Charges against independent MP Geoff Shaw have been dropped, strengthening the Victorian government’s position in the knife-edge parliament.
The Victorian coalition’s narrow grip on government is a little safer after criminal charges were dropped against the man who holds the balance of power.
Independent MP Geoff Shaw was facing 24 dishonesty charges over the alleged misuse of his parliamentary car and fuel card, and if convicted would have lost his seat in parliament, triggering a by-election that could have brought down the government.
But in a shock move on Tuesday, prosecutors dropped the case.
“I was very pleased,” a relieved Mr Shaw told reporters outside his Frankston office.
“It just means I just go about doing what I do at my home here in Frankston. That’s doing the best I can for this great area.”

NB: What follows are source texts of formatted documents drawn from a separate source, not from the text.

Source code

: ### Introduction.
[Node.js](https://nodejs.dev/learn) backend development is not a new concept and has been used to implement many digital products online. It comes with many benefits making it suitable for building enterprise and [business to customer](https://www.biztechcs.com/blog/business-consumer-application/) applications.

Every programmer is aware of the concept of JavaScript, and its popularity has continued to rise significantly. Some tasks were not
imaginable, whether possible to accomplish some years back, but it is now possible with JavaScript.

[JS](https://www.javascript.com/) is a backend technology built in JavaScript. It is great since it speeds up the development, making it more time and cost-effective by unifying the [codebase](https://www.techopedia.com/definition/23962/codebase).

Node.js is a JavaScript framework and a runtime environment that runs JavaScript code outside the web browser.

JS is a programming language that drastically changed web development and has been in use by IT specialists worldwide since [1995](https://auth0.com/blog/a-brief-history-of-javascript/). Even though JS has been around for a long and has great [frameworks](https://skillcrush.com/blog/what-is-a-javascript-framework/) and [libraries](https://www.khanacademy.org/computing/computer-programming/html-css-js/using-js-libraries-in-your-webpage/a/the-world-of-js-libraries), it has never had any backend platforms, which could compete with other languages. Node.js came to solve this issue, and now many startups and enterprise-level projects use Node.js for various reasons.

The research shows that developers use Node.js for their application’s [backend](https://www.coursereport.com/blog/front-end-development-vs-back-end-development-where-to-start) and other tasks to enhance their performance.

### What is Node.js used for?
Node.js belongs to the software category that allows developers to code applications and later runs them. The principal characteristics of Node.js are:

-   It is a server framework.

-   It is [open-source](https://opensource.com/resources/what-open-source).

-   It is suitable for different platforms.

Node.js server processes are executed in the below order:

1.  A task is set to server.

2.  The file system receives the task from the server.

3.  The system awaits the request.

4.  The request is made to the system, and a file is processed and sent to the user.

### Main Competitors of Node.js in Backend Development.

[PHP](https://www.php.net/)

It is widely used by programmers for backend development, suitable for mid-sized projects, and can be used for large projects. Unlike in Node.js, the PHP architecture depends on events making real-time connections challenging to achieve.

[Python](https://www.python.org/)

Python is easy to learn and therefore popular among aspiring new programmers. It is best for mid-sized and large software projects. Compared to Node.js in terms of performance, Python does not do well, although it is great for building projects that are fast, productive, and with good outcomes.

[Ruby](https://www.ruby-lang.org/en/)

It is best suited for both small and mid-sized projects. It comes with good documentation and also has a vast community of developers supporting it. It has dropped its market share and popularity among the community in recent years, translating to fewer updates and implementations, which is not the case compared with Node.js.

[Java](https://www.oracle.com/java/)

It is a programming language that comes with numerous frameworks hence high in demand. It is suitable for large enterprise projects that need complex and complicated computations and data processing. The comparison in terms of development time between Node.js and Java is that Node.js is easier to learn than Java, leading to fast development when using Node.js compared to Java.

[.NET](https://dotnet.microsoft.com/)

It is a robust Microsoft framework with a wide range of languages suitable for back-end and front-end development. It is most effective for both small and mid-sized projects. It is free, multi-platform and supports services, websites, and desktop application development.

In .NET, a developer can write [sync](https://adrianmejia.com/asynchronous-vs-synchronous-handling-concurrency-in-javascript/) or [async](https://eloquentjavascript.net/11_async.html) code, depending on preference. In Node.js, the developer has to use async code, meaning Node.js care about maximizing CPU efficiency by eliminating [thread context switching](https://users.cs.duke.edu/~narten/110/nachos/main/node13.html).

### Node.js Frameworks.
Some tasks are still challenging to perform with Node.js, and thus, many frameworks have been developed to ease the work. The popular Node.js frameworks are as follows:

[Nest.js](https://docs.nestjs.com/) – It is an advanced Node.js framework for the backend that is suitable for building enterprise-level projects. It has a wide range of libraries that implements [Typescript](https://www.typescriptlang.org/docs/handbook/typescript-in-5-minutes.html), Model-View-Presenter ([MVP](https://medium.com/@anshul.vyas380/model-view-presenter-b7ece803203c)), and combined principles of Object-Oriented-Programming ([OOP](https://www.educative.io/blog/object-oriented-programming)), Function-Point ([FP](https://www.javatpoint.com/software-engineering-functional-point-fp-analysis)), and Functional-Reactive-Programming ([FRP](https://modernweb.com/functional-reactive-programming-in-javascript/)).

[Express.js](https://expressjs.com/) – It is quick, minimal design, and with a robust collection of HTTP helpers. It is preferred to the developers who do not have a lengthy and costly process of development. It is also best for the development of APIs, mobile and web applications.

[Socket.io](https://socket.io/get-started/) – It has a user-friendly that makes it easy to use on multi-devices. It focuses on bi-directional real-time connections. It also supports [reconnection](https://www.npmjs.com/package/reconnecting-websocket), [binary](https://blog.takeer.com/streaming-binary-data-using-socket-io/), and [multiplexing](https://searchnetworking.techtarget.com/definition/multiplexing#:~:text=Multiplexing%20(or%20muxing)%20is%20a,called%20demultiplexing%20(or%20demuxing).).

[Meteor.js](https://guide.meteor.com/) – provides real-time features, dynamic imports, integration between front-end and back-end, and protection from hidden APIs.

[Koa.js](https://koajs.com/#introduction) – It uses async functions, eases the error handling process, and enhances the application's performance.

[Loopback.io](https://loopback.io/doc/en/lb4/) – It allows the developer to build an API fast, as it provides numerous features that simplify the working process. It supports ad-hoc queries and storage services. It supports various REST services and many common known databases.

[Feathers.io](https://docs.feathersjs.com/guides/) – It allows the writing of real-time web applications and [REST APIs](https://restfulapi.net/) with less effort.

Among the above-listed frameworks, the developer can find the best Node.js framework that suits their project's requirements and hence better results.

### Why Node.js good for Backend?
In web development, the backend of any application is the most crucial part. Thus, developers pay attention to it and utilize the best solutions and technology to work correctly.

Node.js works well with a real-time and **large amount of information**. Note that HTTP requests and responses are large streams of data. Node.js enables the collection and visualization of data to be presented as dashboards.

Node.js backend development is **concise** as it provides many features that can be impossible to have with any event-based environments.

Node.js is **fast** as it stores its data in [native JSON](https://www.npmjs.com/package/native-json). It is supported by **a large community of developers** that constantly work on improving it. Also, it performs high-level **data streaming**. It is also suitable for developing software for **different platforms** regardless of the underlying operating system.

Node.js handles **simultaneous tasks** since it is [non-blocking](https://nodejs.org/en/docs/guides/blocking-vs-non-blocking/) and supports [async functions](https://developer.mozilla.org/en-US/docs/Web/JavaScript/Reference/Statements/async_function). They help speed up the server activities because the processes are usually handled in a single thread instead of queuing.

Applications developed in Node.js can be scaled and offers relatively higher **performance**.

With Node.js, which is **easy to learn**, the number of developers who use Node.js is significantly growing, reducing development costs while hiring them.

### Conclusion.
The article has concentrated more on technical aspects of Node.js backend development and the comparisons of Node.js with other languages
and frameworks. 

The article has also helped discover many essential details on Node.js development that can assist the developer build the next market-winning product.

Director of Public Prosecutions John Champion SC said he withdrew the charges after deciding there was not a reasonable prospect of criminal conviction in the matter.
Mr Shaw may still be found to be in contempt of parliament by parliament’s privileges committee, which is examining the matter after Ombudsman George Brouwer found the MP used his parliamentary car for commercial purposes.
Acting Opposition Leader James Merlino said that after the scathing ombudsman’s report into the matter, it was a very convenient decision for Mr Shaw and Premier Denis Napthine that the only penalty would come from parliament.
“Most Victorians will think that something stinks about this decision,” Mr Merlino told reporters.
“It is hard to understand at how, at this late stage in the process, the DPP doesn’t think there is a reasonable prospect for a conviction.
“How can it be right that the only sanction Geoff Shaw will receive is a wet-lettuce slap on the wrist from a parliamentary committee dominated by his Liberal mates?”
Corrections Minister Edward O’Donohue said the decision not to proceed with charges was made by an independent body.
“The DPP is independent of government and it’s made its decision based on the material at its hand.”
Prosecutors last month consented to a defence request that Mr Shaw’s charges be dealt with by the court diversion program.
But Magistrate Charlie Rozencwajg rejected the agreement that would have allowed Mr Shaw to avoid a guilty finding and therefore be allowed to keep his seat.
Mr Shaw did not rule out returning to the parliamentary Liberal Party on Tuesday, saying he hadn’t closed his doors at all.
But Mr O’Donohue does not expect he will be back.
“I think the premier has said previously very clearly, he does not anticipate any situation where Geoff Shaw would come back into the parliamentary Liberal Party,” Mr O’Donohue said.
The privileges committee suspended its investigation while the matter was before the courts but said in a report last week that it had not come to any conclusions about the allegations against Mr Shaw.